The first frustration is that there was a small but important misprint in the text; it’s frustrating that it’s there, it’s frustrating that it slipped past the two authors, two reviewers, and editor, and it’s frustrating that Frontiers won’t amend it (despite being an online-only journal). In this misprint, we accidentally misreport Moos et al. (2014). They found that people associate the vowel [a] with the colour red, and that this colour association becomes more yellow/green as the vowel gets smaller (like the vowel [i]). However, we wrote this the wrong way round in the text and accompanying figure. So, here’s the correct version of Figure 1 from the review paper:

cross-modal mappings - vowel space (bw) for distribution


Secondly, since submitting the article and having the positive reviews back, I’ve come across two studies in particular which I wish we could have included but couldn’t because we were already on that bus. These studies are:

Sidhu, D. M., & Pexman, P. M. (2015). What’s in a Name? Sound Symbolism and Gender in First Names. PloS One, 10(5), e0126809. http://doi.org/10.1371/journal.pone.0126809(which starts and ends with the Shakespeare quote about roses by different names smelling as sweet to describe arbitrariness and iconicity, which is a quote I’ve always wanted to use myself, so good on them)
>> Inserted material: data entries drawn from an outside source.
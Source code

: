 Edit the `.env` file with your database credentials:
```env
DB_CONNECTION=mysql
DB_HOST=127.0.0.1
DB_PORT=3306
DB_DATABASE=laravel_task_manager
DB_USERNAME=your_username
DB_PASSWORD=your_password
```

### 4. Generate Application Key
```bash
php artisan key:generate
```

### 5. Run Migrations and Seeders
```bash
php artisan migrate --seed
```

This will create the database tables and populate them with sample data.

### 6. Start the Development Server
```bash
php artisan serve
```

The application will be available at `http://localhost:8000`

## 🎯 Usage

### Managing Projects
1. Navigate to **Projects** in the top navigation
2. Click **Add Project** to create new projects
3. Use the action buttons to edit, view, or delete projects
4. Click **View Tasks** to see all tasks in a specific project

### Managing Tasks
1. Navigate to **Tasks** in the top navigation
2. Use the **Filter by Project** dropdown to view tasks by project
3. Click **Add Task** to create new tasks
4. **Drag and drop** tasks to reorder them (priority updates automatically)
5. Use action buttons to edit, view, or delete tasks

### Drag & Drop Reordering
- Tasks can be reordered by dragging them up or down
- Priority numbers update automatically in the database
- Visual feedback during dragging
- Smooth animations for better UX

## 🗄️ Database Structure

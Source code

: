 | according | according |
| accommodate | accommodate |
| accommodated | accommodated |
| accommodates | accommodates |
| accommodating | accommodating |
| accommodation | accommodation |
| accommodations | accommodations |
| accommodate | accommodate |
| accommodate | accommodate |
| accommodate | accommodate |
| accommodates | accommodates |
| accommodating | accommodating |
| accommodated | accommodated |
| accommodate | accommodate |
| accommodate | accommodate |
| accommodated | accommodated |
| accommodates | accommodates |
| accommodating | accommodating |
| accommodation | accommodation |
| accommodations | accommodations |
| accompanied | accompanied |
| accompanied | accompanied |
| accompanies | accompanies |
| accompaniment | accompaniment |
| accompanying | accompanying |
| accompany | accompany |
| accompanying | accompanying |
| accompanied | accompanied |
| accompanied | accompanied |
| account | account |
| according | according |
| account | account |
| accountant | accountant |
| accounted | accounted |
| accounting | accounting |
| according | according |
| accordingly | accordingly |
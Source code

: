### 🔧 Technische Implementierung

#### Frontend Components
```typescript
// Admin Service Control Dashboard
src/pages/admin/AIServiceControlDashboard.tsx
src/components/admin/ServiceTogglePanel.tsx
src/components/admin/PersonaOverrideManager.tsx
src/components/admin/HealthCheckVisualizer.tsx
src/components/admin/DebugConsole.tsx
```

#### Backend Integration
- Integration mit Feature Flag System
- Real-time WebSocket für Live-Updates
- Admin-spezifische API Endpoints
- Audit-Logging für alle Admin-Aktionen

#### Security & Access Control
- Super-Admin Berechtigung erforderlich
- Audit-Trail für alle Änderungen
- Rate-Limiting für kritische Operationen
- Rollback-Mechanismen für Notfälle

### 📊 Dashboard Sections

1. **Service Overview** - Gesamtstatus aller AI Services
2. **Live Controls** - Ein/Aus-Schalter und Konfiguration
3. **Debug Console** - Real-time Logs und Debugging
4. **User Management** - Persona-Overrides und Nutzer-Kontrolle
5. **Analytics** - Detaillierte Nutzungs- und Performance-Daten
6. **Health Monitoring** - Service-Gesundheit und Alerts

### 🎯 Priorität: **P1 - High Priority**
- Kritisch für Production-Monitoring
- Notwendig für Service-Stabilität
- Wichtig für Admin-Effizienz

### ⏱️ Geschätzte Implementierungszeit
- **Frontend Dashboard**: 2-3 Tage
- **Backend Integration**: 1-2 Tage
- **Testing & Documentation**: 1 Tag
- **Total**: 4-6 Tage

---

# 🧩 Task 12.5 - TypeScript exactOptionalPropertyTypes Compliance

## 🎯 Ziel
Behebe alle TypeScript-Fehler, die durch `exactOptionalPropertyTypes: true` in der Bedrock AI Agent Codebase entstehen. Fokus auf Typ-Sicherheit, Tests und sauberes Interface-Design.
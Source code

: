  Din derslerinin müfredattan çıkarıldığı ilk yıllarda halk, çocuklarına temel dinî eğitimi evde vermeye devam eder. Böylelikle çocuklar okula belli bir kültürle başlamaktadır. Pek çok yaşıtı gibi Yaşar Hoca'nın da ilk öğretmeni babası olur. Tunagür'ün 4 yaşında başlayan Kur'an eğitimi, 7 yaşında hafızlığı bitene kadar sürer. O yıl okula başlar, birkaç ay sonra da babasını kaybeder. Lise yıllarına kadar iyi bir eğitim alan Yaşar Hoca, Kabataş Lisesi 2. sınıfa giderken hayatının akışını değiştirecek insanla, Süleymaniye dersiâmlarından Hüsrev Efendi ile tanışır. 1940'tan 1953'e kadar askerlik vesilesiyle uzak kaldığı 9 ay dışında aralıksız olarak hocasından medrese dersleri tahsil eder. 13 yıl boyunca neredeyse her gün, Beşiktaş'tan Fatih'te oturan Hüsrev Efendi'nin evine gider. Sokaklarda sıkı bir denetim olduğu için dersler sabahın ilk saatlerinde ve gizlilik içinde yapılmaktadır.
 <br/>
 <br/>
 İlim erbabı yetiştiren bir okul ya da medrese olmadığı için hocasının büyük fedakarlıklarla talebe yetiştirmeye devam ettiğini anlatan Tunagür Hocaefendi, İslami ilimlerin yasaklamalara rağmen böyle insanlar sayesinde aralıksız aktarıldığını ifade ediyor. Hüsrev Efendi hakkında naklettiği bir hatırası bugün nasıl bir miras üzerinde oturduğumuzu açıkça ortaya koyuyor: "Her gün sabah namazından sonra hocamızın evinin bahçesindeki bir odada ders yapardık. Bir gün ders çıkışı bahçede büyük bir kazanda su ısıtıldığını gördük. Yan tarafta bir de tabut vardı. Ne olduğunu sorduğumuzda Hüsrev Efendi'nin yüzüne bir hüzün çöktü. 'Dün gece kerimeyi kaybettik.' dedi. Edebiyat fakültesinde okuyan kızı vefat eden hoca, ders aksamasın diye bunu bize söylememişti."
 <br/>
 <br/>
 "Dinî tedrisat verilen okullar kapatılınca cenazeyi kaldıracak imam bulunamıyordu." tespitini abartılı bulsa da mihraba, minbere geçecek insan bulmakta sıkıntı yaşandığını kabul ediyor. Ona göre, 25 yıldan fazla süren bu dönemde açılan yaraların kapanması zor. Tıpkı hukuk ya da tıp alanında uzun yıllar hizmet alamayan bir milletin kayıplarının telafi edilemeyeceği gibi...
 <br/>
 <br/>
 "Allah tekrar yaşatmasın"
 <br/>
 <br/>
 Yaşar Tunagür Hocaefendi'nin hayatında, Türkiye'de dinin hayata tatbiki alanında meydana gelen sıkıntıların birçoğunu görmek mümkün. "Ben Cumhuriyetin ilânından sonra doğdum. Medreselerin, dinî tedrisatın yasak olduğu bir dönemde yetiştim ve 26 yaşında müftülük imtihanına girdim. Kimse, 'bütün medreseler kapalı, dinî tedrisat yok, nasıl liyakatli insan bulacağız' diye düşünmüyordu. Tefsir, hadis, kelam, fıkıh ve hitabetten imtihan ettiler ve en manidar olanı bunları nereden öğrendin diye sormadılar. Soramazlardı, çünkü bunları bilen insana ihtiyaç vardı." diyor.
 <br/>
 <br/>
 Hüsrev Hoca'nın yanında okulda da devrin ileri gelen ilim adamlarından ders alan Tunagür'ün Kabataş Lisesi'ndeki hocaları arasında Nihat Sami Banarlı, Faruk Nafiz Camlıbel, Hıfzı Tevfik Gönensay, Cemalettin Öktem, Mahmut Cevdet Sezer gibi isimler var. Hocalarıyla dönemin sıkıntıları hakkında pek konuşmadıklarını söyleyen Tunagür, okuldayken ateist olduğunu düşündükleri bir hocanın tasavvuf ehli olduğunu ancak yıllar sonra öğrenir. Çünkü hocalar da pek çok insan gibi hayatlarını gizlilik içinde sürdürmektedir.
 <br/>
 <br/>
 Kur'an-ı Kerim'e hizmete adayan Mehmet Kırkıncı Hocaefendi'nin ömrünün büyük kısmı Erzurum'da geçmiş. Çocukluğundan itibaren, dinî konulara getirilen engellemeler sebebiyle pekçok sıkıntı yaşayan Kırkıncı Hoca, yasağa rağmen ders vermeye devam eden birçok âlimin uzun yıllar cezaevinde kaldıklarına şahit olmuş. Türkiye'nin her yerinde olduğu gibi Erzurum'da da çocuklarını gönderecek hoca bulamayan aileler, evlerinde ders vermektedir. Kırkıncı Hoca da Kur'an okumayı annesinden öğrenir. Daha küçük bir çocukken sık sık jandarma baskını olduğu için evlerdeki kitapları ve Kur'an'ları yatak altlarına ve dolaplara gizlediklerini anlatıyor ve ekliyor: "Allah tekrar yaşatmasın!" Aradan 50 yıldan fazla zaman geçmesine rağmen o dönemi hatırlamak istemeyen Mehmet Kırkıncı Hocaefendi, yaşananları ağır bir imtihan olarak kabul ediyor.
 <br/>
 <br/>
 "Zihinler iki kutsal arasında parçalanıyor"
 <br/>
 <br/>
Jones, M., Vinson, D., Clostre, N., Zhu, A. L., Santiago, J., & Vigliocco, G. (2014). The bouba effect: sound-shape iconicity in iterated and implicit learning. In Proceedings of the 36th Annual Meeting of the Cognitive Science Society. (pp. 2459–2464). Québec.(which I’d seen referred to in various presentations as a work in progress, but I hadn’t come across the actual, citable CogSci conference paper until a couple of weeks ago)

Both these studies investigate the kiki/bouba effect, which is the way people associate spiky shapes with spiky sounds (i.e. small vowels and voiceless consonants) and round shapes with round sounds (i.e. rounded vowels like o and voiced consonants). Both studies have well-designed methods which are quite complicated to explain but address the questions really well, and find similar things. The original kiki/bouba studies found the split between round and spiky from making people choose between two options, and so people chose round shapes with round sounds and spiky shapes with spiky sounds. Simple enough.

However, these two studies show that roundness and spikiness don’t contribute equally to the effect. Rather, there’s a massive effect of roundness, while the associations between spiky sounds and spikiness is much less strong, and may even just be an association by default because it was the other option in the original studies.I’d then have included another paragraph or two in the review paper about how future studies can and should address whether the associations outlined in points 1-4 fall along an even continuum (in the way that size associations seem to fall evenly between i and a) or whether one particular feature is driving the effect (in the way that roundness drives the round/spiky non-continuum). Sadly, I only came across these studies after it was too late to include them, but hopefully they’ll be picked up on by others in future!